EXERCISE ▸ The records below must be repeated exactly, but without their pictures.

+++ DATA SUPPLIED +++

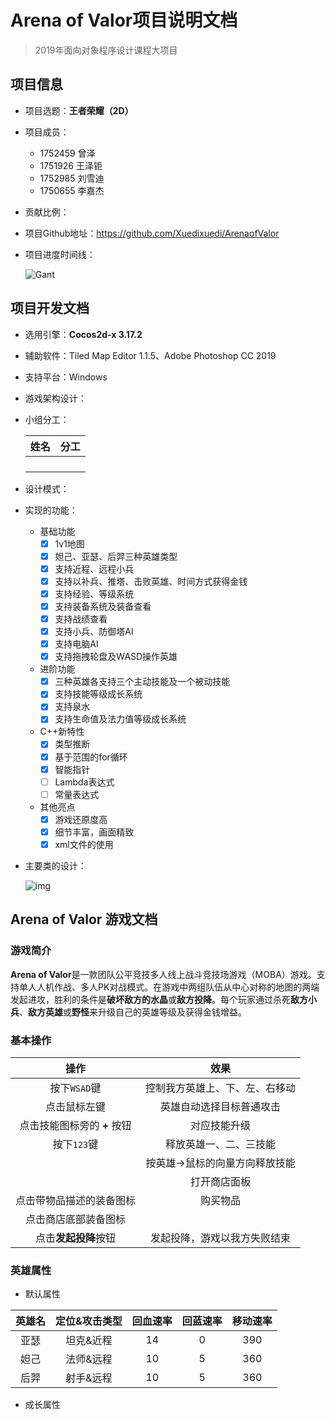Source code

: # Arena of Valor项目说明文档

> 2019年面向对象程序设计课程大项目

## 项目信息

+ 项目选题：**王者荣耀（2D）**

+ 项目成员：

  + 1752459 曾泽
  + 1751926 王泽钜
  + 1752985 刘雪迪
  + 1750655 李嘉杰

+ 贡献比例：

+ 项目Github地址：<https://github.com/Xuedixuedi/ArenaofValor>

+ 项目进度时间线：

  ![Gant](D:\LxdThings\Study\cocos\testPictures\Gant.png)

## 项目开发文档

+ 选用引擎：**Cocos2d-x 3.17.2**

+ 辅助软件：Tiled Map Editor 1.1.5、Adobe Photoshop CC 2019

+ 支持平台：Windows

+ 游戏架构设计：

+ 小组分工：

  | 姓名 | 分工 |
  | :--: | :--: |
  |      |      |
  |      |      |
  |      |      |
  |      |      |

+ 设计模式：

+ 实现的功能：

  + 基础功能
    - [x] 1v1地图
    - [x] 妲己、亚瑟、后羿三种英雄类型
    - [x] 支持近程、远程小兵
    - [x] 支持以补兵、推塔、击败英雄、时间方式获得金钱
    - [x] 支持经验、等级系统
    - [x] 支持装备系统及装备查看
    - [x] 支持战绩查看
    - [x] 支持小兵、防御塔AI
    - [x] 支持电脑AI
    - [x] 支持拖拽轮盘及WASD操作英雄
  + 进阶功能
    + [x] 三种英雄各支持三个主动技能及一个被动技能
    + [x] 支持技能等级成长系统
    + [x] 支持泉水
    + [x] 支持生命值及法力值等级成长系统
  + C++新特性
    + [x] 类型推断
    + [x] 基于范围的for循环
    + [x] 智能指针
    + [ ] Lambda表达式
    + [ ] 常量表达式
  + 其他亮点
    + [x] 游戏还原度高
    + [x] 细节丰富，画面精致
    + [x] xml文件的使用

+ 主要类的设计：

  ![img](file:///D:\LxdThings\Study\cocos\testPictures\ClassActoronly.png)





## Arena of Valor 游戏文档

### 游戏简介

**Arena of Valor**是一款团队公平竞技多人线上战斗竞技场游戏（MOBA）游戏。支持单人人机作战、多人PK对战模式。在游戏中两组队伍从中心对称的地图的两端发起进攻，胜利的条件是**破坏敌方的水晶**或**敌方投降**。每个玩家通过杀死**敌方小兵**、**敌方英雄**或**野怪**来升级自己的英雄等级及获得金钱增益。

### 基本操作

|            操作             |              效果              |
| :-------------------------: | :----------------------------: |
|        按下`WSAD`键         | 控制我方英雄上、下、左、右移动 |
|        点击鼠标左键         |    英雄自动选择目标普通攻击    |
| 点击技能图标旁的 **+** 按钮 |          对应技能升级          |
|         按下`123`键         |     释放英雄一、二、三技能     |
|                             | 按英雄->鼠标的向量方向释放技能 |
|                             |          打开商店面板          |
|  点击带物品描述的装备图标   |            购买物品            |
|    点击商店底部装备图标     |                                |
|    点击**发起投降**按钮     |  发起投降，游戏以我方失败结束  |

### 英雄属性

+ 默认属性

| 英雄名 | 定位&攻击类型 | 回血速率 | 回蓝速率 | 移动速率 |
| :----: | :-----------: | :------: | :------: | :------: |
|  亚瑟  |   坦克&近程   |    14    |    0     |   390    |
|  妲己  |   法师&远程   |    10    |    5     |   360    |
|  后羿  |   射手&远程   |    10    |    5     |   360    |

+ 成长属性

+++

TASK OUTPUT ▸
Source code

: # Arena of Valor项目说明文档

> 2019年面向对象程序设计课程大项目

## 项目信息

+ 项目选题：**王者荣耀（2D）**

+ 项目成员：

  + 1752459 曾泽
  + 1751926 王泽钜
  + 1752985 刘雪迪
  + 1750655 李嘉杰

+ 贡献比例：

+ 项目Github地址：<https://github.com/Xuedixuedi/ArenaofValor>

+ 项目进度时间线：

  ![Gant](D:\LxdThings\Study\cocos\testPictures\Gant.png)

## 项目开发文档

+ 选用引擎：**Cocos2d-x 3.17.2**

+ 辅助软件：Tiled Map Editor 1.1.5、Adobe Photoshop CC 2019

+ 支持平台：Windows

+ 游戏架构设计：

+ 小组分工：

  | 姓名 | 分工 |
  | :--: | :--: |
  |      |      |
  |      |      |
  |      |      |
  |      |      |

+ 设计模式：

+ 实现的功能：

  + 基础功能
    - [x] 1v1地图
    - [x] 妲己、亚瑟、后羿三种英雄类型
    - [x] 支持近程、远程小兵
    - [x] 支持以补兵、推塔、击败英雄、时间方式获得金钱
    - [x] 支持经验、等级系统
    - [x] 支持装备系统及装备查看
    - [x] 支持战绩查看
    - [x] 支持小兵、防御塔AI
    - [x] 支持电脑AI
    - [x] 支持拖拽轮盘及WASD操作英雄
  + 进阶功能
    + [x] 三种英雄各支持三个主动技能及一个被动技能
    + [x] 支持技能等级成长系统
    + [x] 支持泉水
    + [x] 支持生命值及法力值等级成长系统
  + C++新特性
    + [x] 类型推断
    + [x] 基于范围的for循环
    + [x] 智能指针
    + [ ] Lambda表达式
    + [ ] 常量表达式
  + 其他亮点
    + [x] 游戏还原度高
    + [x] 细节丰富，画面精致
    + [x] xml文件的使用

+ 主要类的设计：

  ![img](file:///D:\LxdThings\Study\cocos\testPictures\ClassActoronly.png)





## Arena of Valor 游戏文档

### 游戏简介

**Arena of Valor**是一款团队公平竞技多人线上战斗竞技场游戏（MOBA）游戏。支持单人人机作战、多人PK对战模式。在游戏中两组队伍从中心对称的地图的两端发起进攻，胜利的条件是**破坏敌方的水晶**或**敌方投降**。每个玩家通过杀死**敌方小兵**、**敌方英雄**或**野怪**来升级自己的英雄等级及获得金钱增益。

### 基本操作

|            操作             |              效果              |
| :-------------------------: | :----------------------------: |
|        按下`WSAD`键         | 控制我方英雄上、下、左、右移动 |
|        点击鼠标左键         |    英雄自动选择目标普通攻击    |
| 点击技能图标旁的 **+** 按钮 |          对应技能升级          |
|         按下`123`键         |     释放英雄一、二、三技能     |
|                             | 按英雄->鼠标的向量方向释放技能 |
|                             |          打开商店面板          |
|  点击带物品描述的装备图标   |            购买物品            |
|    点击商店底部装备图标     |                                |
|    点击**发起投降**按钮     |  发起投降，游戏以我方失败结束  |

### 英雄属性

+ 默认属性

| 英雄名 | 定位&攻击类型 | 回血速率 | 回蓝速率 | 移动速率 |
| :----: | :-----------: | :------: | :------: | :------: |
|  亚瑟  |   坦克&近程   |    14    |    0     |   390    |
|  妲己  |   法师&远程   |    10    |    5     |   360    |
|  后羿  |   射手&远程   |    10    |    5     |   360    |

+ 成长属性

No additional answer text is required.